Records to use:

:::

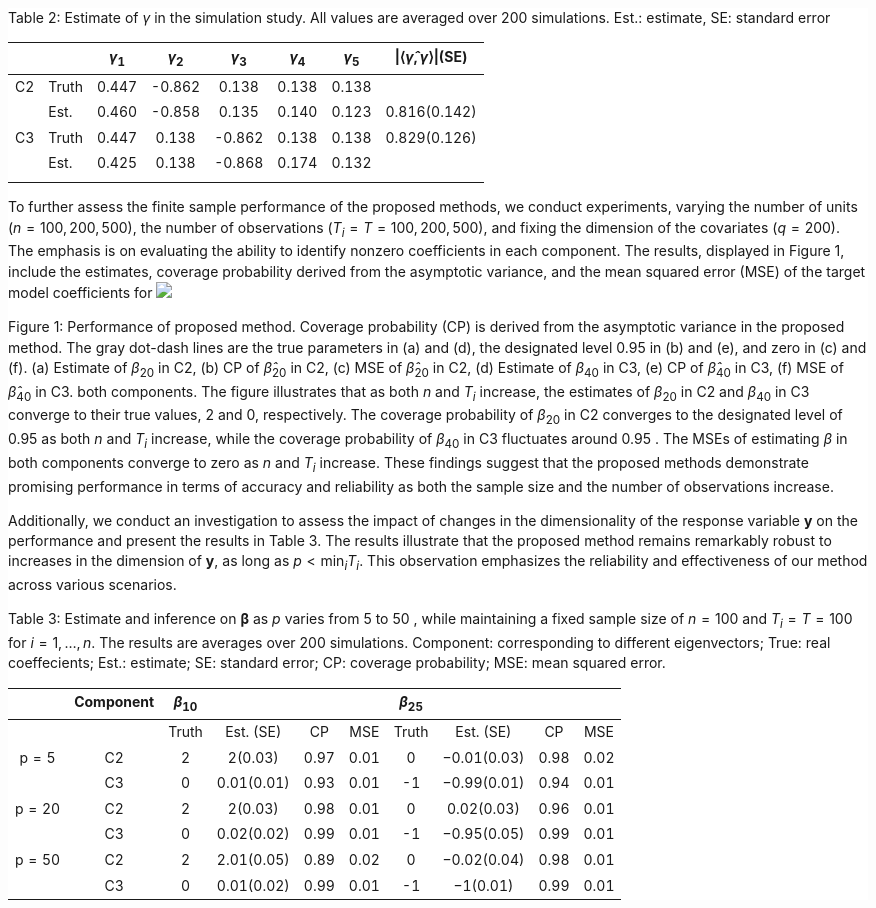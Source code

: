 Table 2: Estimate of $\gamma$ in the simulation study. All values are averaged over 200 simulations. Est.: estimate, SE: standard error

|  |  | $\gamma_{1}$ | $\gamma_{2}$ | $\gamma_{3}$ | $\gamma_{4}$ | $\gamma_{5}$ | $\|\langle\hat{\gamma}, \gamma\rangle\|(\mathrm{SE})$ |
| :--- | :--- | :---: | :---: | :---: | :---: | :---: | :---: |
| $\mathrm{C} 2$ | Truth | 0.447 | -0.862 | 0.138 | 0.138 | 0.138 |  |
|  | Est. | 0.460 | -0.858 | 0.135 | 0.140 | 0.123 | $0.816(0.142)$ |
| C3 | Truth | 0.447 | 0.138 | -0.862 | 0.138 | 0.138 | $0.829(0.126)$ |
|  | Est. | 0.425 | 0.138 | -0.868 | 0.174 | 0.132 |  |
|  |  |  |  |  |  |  |  |

To further assess the finite sample performance of the proposed methods, we conduct experiments, varying the number of units $(n=100,200,500)$, the number of observations $\left(T_{i}=T=100,200,500\right)$, and fixing the dimension of the covariates $(q=200)$. The emphasis is on evaluating the ability to identify nonzero coefficients in each component. The results, displayed in Figure 1, include the estimates, coverage probability derived from the asymptotic variance, and the mean squared error (MSE) of the target model coefficients for
![](https://cdn.mathpix.com/cropped/2024_05_15_101d88a545e5c5e01a6eg-15.jpg?height=1006&width=1634&top_left_y=714&top_left_x=251)

Figure 1: Performance of proposed method. Coverage probability (CP) is derived from the asymptotic variance in the proposed method. The gray dot-dash lines are the true parameters in (a) and (d), the designated level 0.95 in (b) and (e), and zero in (c) and (f). (a) Estimate of $\beta_{20}$ in C2, (b) CP of $\hat{\beta}_{20}$ in C2, (c) MSE of $\hat{\beta}_{20}$ in C2, (d) Estimate of $\beta_{40}$ in C3, (e) CP of $\hat{\beta}_{40}$ in C3, (f) MSE of $\hat{\beta}_{40}$ in C3.
both components. The figure illustrates that as both $n$ and $T_{i}$ increase, the estimates of $\beta_{20}$ in $\mathrm{C} 2$ and $\beta_{40}$ in C3 converge to their true values, 2 and 0, respectively. The coverage probability of $\beta_{20}$ in $\mathrm{C} 2$ converges to the designated level of 0.95 as both $n$ and $T_{i}$ increase, while the coverage probability of $\beta_{40}$ in C3 fluctuates around 0.95 . The MSEs of estimating $\beta$ in both components converge to zero as $n$ and $T_{i}$ increase. These findings suggest that the proposed methods demonstrate promising performance in terms of accuracy and reliability as both the sample size and the number of observations increase.

Additionally, we conduct an investigation to assess the impact of changes in the dimensionality of the response variable $\mathbf{y}$ on the performance and present the results in Table 3. The results illustrate that the proposed method remains remarkably robust to increases in the dimension of $\mathbf{y}$, as long as $p<\min _{i} T_{i}$. This observation emphasizes the reliability and effectiveness of our method across various scenarios.

Table 3: Estimate and inference on $\boldsymbol{\beta}$ as $p$ varies from 5 to 50 , while maintaining a fixed sample size of $n=100$ and $T_{i}=T=100$ for $i=1, \ldots, n$. The results are averages over 200 simulations. Component: corresponding to different eigenvectors; True: real coeffecients; Est.: estimate; SE: standard error; CP: coverage probability; MSE: mean squared error.

|  | Component | $\beta_{10}$ |  |  |  | $\beta_{25}$ |  |  |  |
| :---: | :---: | :---: | :---: | :---: | :---: | :---: | :---: | :---: | :---: |
|  |  | Truth | Est. (SE) | $\mathrm{CP}$ | MSE | Truth | Est. (SE) | $\mathrm{CP}$ | MSE |
| $\mathrm{p}=5$ | $\mathrm{C} 2$ | 2 | $2(0.03)$ | 0.97 | 0.01 | 0 | $-0.01(0.03)$ | 0.98 | 0.02 |
|  | $\mathrm{C} 3$ | 0 | $0.01(0.01)$ | 0.93 | 0.01 | -1 | $-0.99(0.01)$ | 0.94 | 0.01 |
| $\mathrm{p}=20$ | $\mathrm{C} 2$ | 2 | $2(0.03)$ | 0.98 | 0.01 | 0 | $0.02(0.03)$ | 0.96 | 0.01 |
|  | $\mathrm{C} 3$ | 0 | $0.02(0.02)$ | 0.99 | 0.01 | -1 | $-0.95(0.05)$ | 0.99 | 0.01 |
| $\mathrm{p}=50$ | $\mathrm{C} 2$ | 2 | $2.01(0.05)$ | 0.89 | 0.02 | 0 | $-0.02(0.04)$ | 0.98 | 0.01 |
|  | $\mathrm{C} 3$ | 0 | $0.01(0.02)$ | 0.99 | 0.01 | -1 | $-1(0.01)$ | 0.99 | 0.01 |
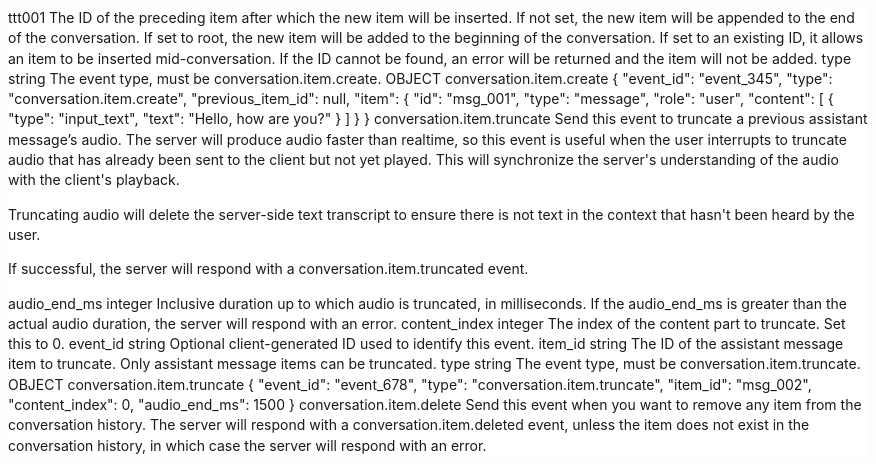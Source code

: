 ttt001
The ID of the preceding item after which the new item will be inserted. If not set, the new item will be appended to the end of the conversation. If set to root, the new item will be added to the beginning of the conversation. If set to an existing ID, it allows an item to be inserted mid-conversation. If the ID cannot be found, an error will be returned and the item will not be added.
type
string
The event type, must be conversation.item.create.
OBJECT conversation.item.create
{
    "event_id": "event_345",
    "type": "conversation.item.create",
    "previous_item_id": null,
    "item": {
        "id": "msg_001",
        "type": "message",
        "role": "user",
        "content": [
            {
                "type": "input_text",
                "text": "Hello, how are you?"
            }
        ]
    }
}
conversation.item.truncate
Send this event to truncate a previous assistant message’s audio. The server will produce audio faster than realtime, so this event is useful when the user interrupts to truncate audio that has already been sent to the client but not yet played. This will synchronize the server's understanding of the audio with the client's playback.

Truncating audio will delete the server-side text transcript to ensure there is not text in the context that hasn't been heard by the user.

If successful, the server will respond with a conversation.item.truncated event.

audio_end_ms
integer
Inclusive duration up to which audio is truncated, in milliseconds. If the audio_end_ms is greater than the actual audio duration, the server will respond with an error.
content_index
integer
The index of the content part to truncate. Set this to 0.
event_id
string
Optional client-generated ID used to identify this event.
item_id
string
The ID of the assistant message item to truncate. Only assistant message items can be truncated.
type
string
The event type, must be conversation.item.truncate.
OBJECT conversation.item.truncate
{
    "event_id": "event_678",
    "type": "conversation.item.truncate",
    "item_id": "msg_002",
    "content_index": 0,
    "audio_end_ms": 1500
}
conversation.item.delete
Send this event when you want to remove any item from the conversation history. The server will respond with a conversation.item.deleted event, unless the item does not exist in the conversation history, in which case the server will respond with an error.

:::

Print the material again, unchanged, without its pictures.

Source code

: Table 2: Estimate of $\gamma$ in the simulation study. All values are averaged over 200 simulations. Est.: estimate, SE: standard error

|  |  | $\gamma_{1}$ | $\gamma_{2}$ | $\gamma_{3}$ | $\gamma_{4}$ | $\gamma_{5}$ | $\|\langle\hat{\gamma}, \gamma\rangle\|(\mathrm{SE})$ |
| :--- | :--- | :---: | :---: | :---: | :---: | :---: | :---: |
| $\mathrm{C} 2$ | Truth | 0.447 | -0.862 | 0.138 | 0.138 | 0.138 |  |
|  | Est. | 0.460 | -0.858 | 0.135 | 0.140 | 0.123 | $0.816(0.142)$ |
| C3 | Truth | 0.447 | 0.138 | -0.862 | 0.138 | 0.138 | $0.829(0.126)$ |
|  | Est. | 0.425 | 0.138 | -0.868 | 0.174 | 0.132 |  |
|  |  |  |  |  |  |  |  |

To further assess the finite sample performance of the proposed methods, we conduct experiments, varying the number of units $(n=100,200,500)$, the number of observations $\left(T_{i}=T=100,200,500\right)$, and fixing the dimension of the covariates $(q=200)$. The emphasis is on evaluating the ability to identify nonzero coefficients in each component. The results, displayed in Figure 1, include the estimates, coverage probability derived from the asymptotic variance, and the mean squared error (MSE) of the target model coefficients for
![](https://cdn.mathpix.com/cropped/2024_05_15_101d88a545e5c5e01a6eg-15.jpg?height=1006&width=1634&top_left_y=714&top_left_x=251)

Figure 1: Performance of proposed method. Coverage probability (CP) is derived from the asymptotic variance in the proposed method. The gray dot-dash lines are the true parameters in (a) and (d), the designated level 0.95 in (b) and (e), and zero in (c) and (f). (a) Estimate of $\beta_{20}$ in C2, (b) CP of $\hat{\beta}_{20}$ in C2, (c) MSE of $\hat{\beta}_{20}$ in C2, (d) Estimate of $\beta_{40}$ in C3, (e) CP of $\hat{\beta}_{40}$ in C3, (f) MSE of $\hat{\beta}_{40}$ in C3.
both components. The figure illustrates that as both $n$ and $T_{i}$ increase, the estimates of $\beta_{20}$ in $\mathrm{C} 2$ and $\beta_{40}$ in C3 converge to their true values, 2 and 0, respectively. The coverage probability of $\beta_{20}$ in $\mathrm{C} 2$ converges to the designated level of 0.95 as both $n$ and $T_{i}$ increase, while the coverage probability of $\beta_{40}$ in C3 fluctuates around 0.95 . The MSEs of estimating $\beta$ in both components converge to zero as $n$ and $T_{i}$ increase. These findings suggest that the proposed methods demonstrate promising performance in terms of accuracy and reliability as both the sample size and the number of observations increase.

Additionally, we conduct an investigation to assess the impact of changes in the dimensionality of the response variable $\mathbf{y}$ on the performance and present the results in Table 3. The results illustrate that the proposed method remains remarkably robust to increases in the dimension of $\mathbf{y}$, as long as $p<\min _{i} T_{i}$. This observation emphasizes the reliability and effectiveness of our method across various scenarios.

Table 3: Estimate and inference on $\boldsymbol{\beta}$ as $p$ varies from 5 to 50 , while maintaining a fixed sample size of $n=100$ and $T_{i}=T=100$ for $i=1, \ldots, n$. The results are averages over 200 simulations. Component: corresponding to different eigenvectors; True: real coeffecients; Est.: estimate; SE: standard error; CP: coverage probability; MSE: mean squared error.

|  | Component | $\beta_{10}$ |  |  |  | $\beta_{25}$ |  |  |  |
| :---: | :---: | :---: | :---: | :---: | :---: | :---: | :---: | :---: | :---: |
|  |  | Truth | Est. (SE) | $\mathrm{CP}$ | MSE | Truth | Est. (SE) | $\mathrm{CP}$ | MSE |
| $\mathrm{p}=5$ | $\mathrm{C} 2$ | 2 | $2(0.03)$ | 0.97 | 0.01 | 0 | $-0.01(0.03)$ | 0.98 | 0.02 |
|  | $\mathrm{C} 3$ | 0 | $0.01(0.01)$ | 0.93 | 0.01 | -1 | $-0.99(0.01)$ | 0.94 | 0.01 |
| $\mathrm{p}=20$ | $\mathrm{C} 2$ | 2 | $2(0.03)$ | 0.98 | 0.01 | 0 | $0.02(0.03)$ | 0.96 | 0.01 |
|  | $\mathrm{C} 3$ | 0 | $0.02(0.02)$ | 0.99 | 0.01 | -1 | $-0.95(0.05)$ | 0.99 | 0.01 |
| $\mathrm{p}=50$ | $\mathrm{C} 2$ | 2 | $2.01(0.05)$ | 0.89 | 0.02 | 0 | $-0.02(0.04)$ | 0.98 | 0.01 |
|  | $\mathrm{C} 3$ | 0 | $0.01(0.02)$ | 0.99 | 0.01 | -1 | $-1(0.01)$ | 0.99 | 0.01 |
Source code

: ttt001
The ID of the preceding item after which the new item will be inserted. If not set, the new item will be appended to the end of the conversation. If set to root, the new item will be added to the beginning of the conversation. If set to an existing ID, it allows an item to be inserted mid-conversation. If the ID cannot be found, an error will be returned and the item will not be added.
type
string
The event type, must be conversation.item.create.
OBJECT conversation.item.create
{
    "event_id": "event_345",
    "type": "conversation.item.create",
    "previous_item_id": null,
    "item": {
        "id": "msg_001",
        "type": "message",
        "role": "user",
        "content": [
            {
                "type": "input_text",
                "text": "Hello, how are you?"
            }
        ]
    }
}
conversation.item.truncate
Send this event to truncate a previous assistant message’s audio. The server will produce audio faster than realtime, so this event is useful when the user interrupts to truncate audio that has already been sent to the client but not yet played. This will synchronize the server's understanding of the audio with the client's playback.

Truncating audio will delete the server-side text transcript to ensure there is not text in the context that hasn't been heard by the user.

If successful, the server will respond with a conversation.item.truncated event.

audio_end_ms
integer
Inclusive duration up to which audio is truncated, in milliseconds. If the audio_end_ms is greater than the actual audio duration, the server will respond with an error.
content_index
integer
The index of the content part to truncate. Set this to 0.
event_id
string
Optional client-generated ID used to identify this event.
item_id
string
The ID of the assistant message item to truncate. Only assistant message items can be truncated.
type
string
The event type, must be conversation.item.truncate.
OBJECT conversation.item.truncate
{
    "event_id": "event_678",
    "type": "conversation.item.truncate",
    "item_id": "msg_002",
    "content_index": 0,
    "audio_end_ms": 1500
}
conversation.item.delete
Send this event when you want to remove any item from the conversation history. The server will respond with a conversation.item.deleted event, unless the item does not exist in the conversation history, in which case the server will respond with an error.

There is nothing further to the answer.